Interspeech 2007 Session FrB.O2: Articulatory features
Friday, August 31, 2007
10:00 – 12:00
Karen Livescu (MIT)
A multitask learning perspective on acoustic-articulatory inversion
Korin Richmond, CSTR, Edinburgh University
This paper proposes the idea that by viewing an inversion mapping MLP from a Multitask Learning perspective, we may be able to relax two constraints which are inherent in using electromagnetic articulography as a source of articulatory information for speech technology purposes. As a first step to evaluating this idea, we perform an inversion mapping experiment in an attempt to ascertain whether the hidden layer of a "multitask" MLP can act beneficially as a hidden representation that is shared between inversion mapping subtasks for multiple articulatory targets. Our results in the case of the tongue dorsum x-coordinate indicate this is indeed the case and show good promise. Results for the tongue dorsum y-coordinate however are not so clear-cut, and will require further investigation.
A comparison of acoustic features for articulatory inversion
Chao Qin, Dept. CSEE, OGI, OHSU
Miguel Carreira-Perpinan, Dept. CSEE, OGI, OHSU
We study empirically the best acoustic parameterization for the acoustic-to-articulatory mapping, a problem of recovering the sequence of vocal tract shapes that produce a given acoustic speech signal. We compare all combinations of following acoustic parameterizations: 1) most popular acoustic features such as MFCC and PLP with and without dynamic features; 2) different short-time window length; 3) different levels of smoothing on the acoustic temporal trajectories. We show that the long window length and the smoothing help to alliviate the jaggedness of acoustic features. Experimental results on a real speech production database showed that the LSF that has dynamic features, window length of 64 ms and second-level smoothing performs the best among all combinations. We further found a 15 ms time delay between acoustic and articulatory frames.
Can unquantised articulatory feature continuums be modelled?

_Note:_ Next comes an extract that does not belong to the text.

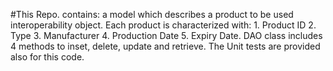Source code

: #This Repo. contains: 
a model which describes a product to be used interoperability object. Each product is characterized with: 1. Product ID 2. Type 3. Manufacturer 4. Production Date 5. Expiry Date. DAO class includes 4 methods to inset, delete, update and retrieve. The Unit tests are provided also for this code.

Odette Scharenborg, Centre for Language and Speech Technology, Radboud University Nijmegen, The Netherlands
Vincent Wan, Speech and Hearing Research Group, Department of Computer Science, University of Sheffield, UK
Articulatory feature (AF) modelling of speech has received a considerable amount of attention in automatic speech recognition research. Although termed ‘articulatory’, previous definitions make certain assumptions that are invalid, for instance, that articulators ‘hop’ from one fixed position to the next. In this paper, we studied two methods, based on support vector classification (SVC) and regression (SVR), in which the articulation continuum is modelled without being restricted to using discrete AF value classes. A comparison with a baseline system trained on quantised values of the articulation continuum showed that both SVC and SVR outperform the baseline for two of the three investigated AFs, with improvements up to 5.6% absolute.

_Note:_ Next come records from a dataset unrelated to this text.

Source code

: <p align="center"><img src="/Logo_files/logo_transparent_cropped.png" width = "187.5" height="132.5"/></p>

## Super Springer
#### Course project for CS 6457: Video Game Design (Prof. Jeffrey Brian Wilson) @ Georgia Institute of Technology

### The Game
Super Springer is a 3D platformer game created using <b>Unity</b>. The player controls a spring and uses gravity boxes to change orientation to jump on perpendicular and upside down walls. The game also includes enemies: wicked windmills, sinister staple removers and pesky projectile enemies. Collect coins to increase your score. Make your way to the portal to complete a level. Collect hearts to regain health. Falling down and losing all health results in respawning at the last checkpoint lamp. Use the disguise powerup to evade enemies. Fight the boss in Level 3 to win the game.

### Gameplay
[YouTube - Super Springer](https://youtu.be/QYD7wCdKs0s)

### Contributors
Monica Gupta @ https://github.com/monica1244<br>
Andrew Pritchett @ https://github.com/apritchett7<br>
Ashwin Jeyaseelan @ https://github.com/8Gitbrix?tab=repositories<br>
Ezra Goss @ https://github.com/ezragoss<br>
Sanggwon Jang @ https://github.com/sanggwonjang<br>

Estimation of Place of Articulation in Stop Consonants for Visual Feedback
Milind S. Shah, Department of Electrical Engineering. Indian Institute of Technology Bombay, Mumbai, India
Prem C. Pandey, Department of Electrical Engineering. Indian Institute of Technology Bombay, Mumbai, India
Speech-training systems providing visual feedback of vocal tract shape are found to be useful for improving vowel articulation. Estimation of vocal tract shape, based on LPC and other analysis techniques, generally fails during stop closures, due to very low signal energy and unavailability of spectral information. Based on estimated area values and line spectrum pair (LSP) coefficients before and after stop closure in vowel-consonant-vowel (VCV) syllables, least-squares bivariate conic and cubic polynomial surfaces were generated and used for shape estimation during stop closure by performing 2D interpolation. It was concluded that, conic surface based modeling of either area values or LSP coefficients, for VCV syllables of the type /aCa/, and its 2D interpolation during stop closure, can estimate consistently bilabial, alveolar, and velar place of constriction.

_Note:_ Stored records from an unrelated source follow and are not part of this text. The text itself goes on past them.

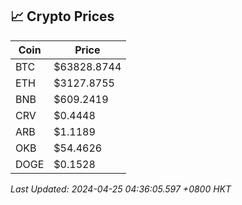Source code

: ## 📈 Crypto Prices

| Coin | Price |
| ---- | ----- |
| BTC | $63828.8744 |
| ETH | $3127.8755 |
| BNB | $609.2419 |
| CRV | $0.4448 |
| ARB | $1.1189 |
| OKB | $54.4626 |
| DOGE | $0.1528 |

_Last Updated: 2024-04-25 04:36:05.597 +0800 HKT_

Compact representations of the articulatory-to-acoustic mapping
Blaise Potard, LORIA
Yves Laprie, LORIA
Articulatory codebooks are very often used to represent the articulatory-to-acoustic mapping. They thus need to be compact while offering a very good acoustic precision. This paper presents a method of articulatory codebook construction more general than that of Ouni [Ouni2005] in the sense that the articulatory-to-acoustic mapping is approximated by multivariable polynomials. The second major contribution concerns the subdivision process which finds out the most efficient subdivision, i.e. that which minimizes the size of the codebook while guarantying a very good acoustic precision. Experiments carried out show that the size of the codebook can be divided by a factor of 20, and simultaneously, the acoustic precision can improved by a factor of 2 by using second order polynomials together with this new construction strategy.
Articulatory Feature Classifiers Trained on 2000 hours of Telephone Speech
Joe Frankel, University of Edinburgh
Mathew Magimai-Doss, ICSI
Simon King, University of Edinburgh
Karen Livescu, MIT
Ozgur Cetin, ICSI
This paper is intended to advertise the public availability of the articulatory feature (AF) classification multi-layer perceptrons (MLPs) which were used in the Johns Hopkins 2006 summer workshop. We describe the design choices, data preparation, AF label generation, and the training of MLPs for feature classification on close to 2000 hours of telephone speech. In addition, we present some analysis of the MLPs in terms of classification accuracy and confusions along with a brief summary of the results obtained during the workshop using the MLPs. We invite interested parties to make use of these MLPs.